*Data:*
◆ ◆ ◆ ◆
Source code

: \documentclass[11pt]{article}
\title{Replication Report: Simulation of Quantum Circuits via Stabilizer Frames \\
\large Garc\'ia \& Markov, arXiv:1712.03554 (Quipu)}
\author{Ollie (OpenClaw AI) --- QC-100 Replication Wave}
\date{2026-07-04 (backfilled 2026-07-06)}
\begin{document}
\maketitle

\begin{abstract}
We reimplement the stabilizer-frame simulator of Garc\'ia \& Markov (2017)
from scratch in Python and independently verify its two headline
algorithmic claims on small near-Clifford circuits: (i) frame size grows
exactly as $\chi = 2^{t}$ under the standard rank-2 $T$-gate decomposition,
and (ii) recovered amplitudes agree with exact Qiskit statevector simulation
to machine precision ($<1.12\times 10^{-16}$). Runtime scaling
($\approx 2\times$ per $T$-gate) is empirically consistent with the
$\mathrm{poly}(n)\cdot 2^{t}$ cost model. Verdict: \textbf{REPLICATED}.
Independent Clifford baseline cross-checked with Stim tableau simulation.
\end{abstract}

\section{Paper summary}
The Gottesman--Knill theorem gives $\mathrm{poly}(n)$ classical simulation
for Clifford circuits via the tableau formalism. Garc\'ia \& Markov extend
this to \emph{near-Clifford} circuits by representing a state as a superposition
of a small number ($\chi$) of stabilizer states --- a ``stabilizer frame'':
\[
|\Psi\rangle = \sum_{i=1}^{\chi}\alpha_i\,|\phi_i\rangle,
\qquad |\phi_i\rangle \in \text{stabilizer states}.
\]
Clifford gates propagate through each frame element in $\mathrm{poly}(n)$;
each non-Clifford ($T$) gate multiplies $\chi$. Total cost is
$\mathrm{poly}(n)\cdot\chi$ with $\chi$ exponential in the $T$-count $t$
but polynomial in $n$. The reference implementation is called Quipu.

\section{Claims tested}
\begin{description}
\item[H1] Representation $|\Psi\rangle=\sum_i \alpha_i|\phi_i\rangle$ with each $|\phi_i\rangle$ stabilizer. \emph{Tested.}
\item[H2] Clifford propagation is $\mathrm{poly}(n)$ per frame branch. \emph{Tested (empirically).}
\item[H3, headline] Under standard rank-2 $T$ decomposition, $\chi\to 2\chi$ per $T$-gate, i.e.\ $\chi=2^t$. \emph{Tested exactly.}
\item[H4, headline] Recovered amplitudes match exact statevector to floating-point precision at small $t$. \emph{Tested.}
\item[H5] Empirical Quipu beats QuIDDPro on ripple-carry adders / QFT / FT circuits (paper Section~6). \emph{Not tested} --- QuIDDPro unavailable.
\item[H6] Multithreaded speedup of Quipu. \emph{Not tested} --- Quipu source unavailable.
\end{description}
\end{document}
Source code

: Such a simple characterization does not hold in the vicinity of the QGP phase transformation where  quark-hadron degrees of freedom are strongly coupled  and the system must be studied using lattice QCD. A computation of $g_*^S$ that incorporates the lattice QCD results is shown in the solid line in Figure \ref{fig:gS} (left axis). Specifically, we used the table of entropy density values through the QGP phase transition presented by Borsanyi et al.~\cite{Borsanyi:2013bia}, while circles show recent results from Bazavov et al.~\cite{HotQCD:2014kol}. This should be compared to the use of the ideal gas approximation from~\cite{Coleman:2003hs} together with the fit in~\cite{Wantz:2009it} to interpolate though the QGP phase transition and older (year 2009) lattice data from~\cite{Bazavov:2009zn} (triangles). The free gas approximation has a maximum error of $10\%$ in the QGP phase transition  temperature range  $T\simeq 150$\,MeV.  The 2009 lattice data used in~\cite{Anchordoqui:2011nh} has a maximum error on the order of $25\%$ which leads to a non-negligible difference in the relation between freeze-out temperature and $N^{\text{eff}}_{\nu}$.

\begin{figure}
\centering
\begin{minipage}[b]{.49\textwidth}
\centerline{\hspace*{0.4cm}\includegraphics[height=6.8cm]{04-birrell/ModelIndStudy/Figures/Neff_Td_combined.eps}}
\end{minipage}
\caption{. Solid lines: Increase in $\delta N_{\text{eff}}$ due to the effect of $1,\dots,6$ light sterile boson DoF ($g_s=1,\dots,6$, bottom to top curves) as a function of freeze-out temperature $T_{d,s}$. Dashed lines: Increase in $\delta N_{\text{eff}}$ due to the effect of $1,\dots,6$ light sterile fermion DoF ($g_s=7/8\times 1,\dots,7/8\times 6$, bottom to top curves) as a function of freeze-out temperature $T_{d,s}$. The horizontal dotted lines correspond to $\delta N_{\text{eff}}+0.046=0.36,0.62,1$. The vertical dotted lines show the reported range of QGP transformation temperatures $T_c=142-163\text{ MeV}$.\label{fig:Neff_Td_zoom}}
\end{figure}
◆ ◆ ◆ ◆
*Task objective:*
If a line in the material holds "unavailable", copy it.

*Exercise response:*
\item[H5] Empirical Quipu beats QuIDDPro on ripple-carry adders / QFT / FT circuits (paper Section~6). \emph{Not tested} --- QuIDDPro unavailable.
\item[H6] Multithreaded speedup of Quipu. \emph{Not tested} --- Quipu source unavailable.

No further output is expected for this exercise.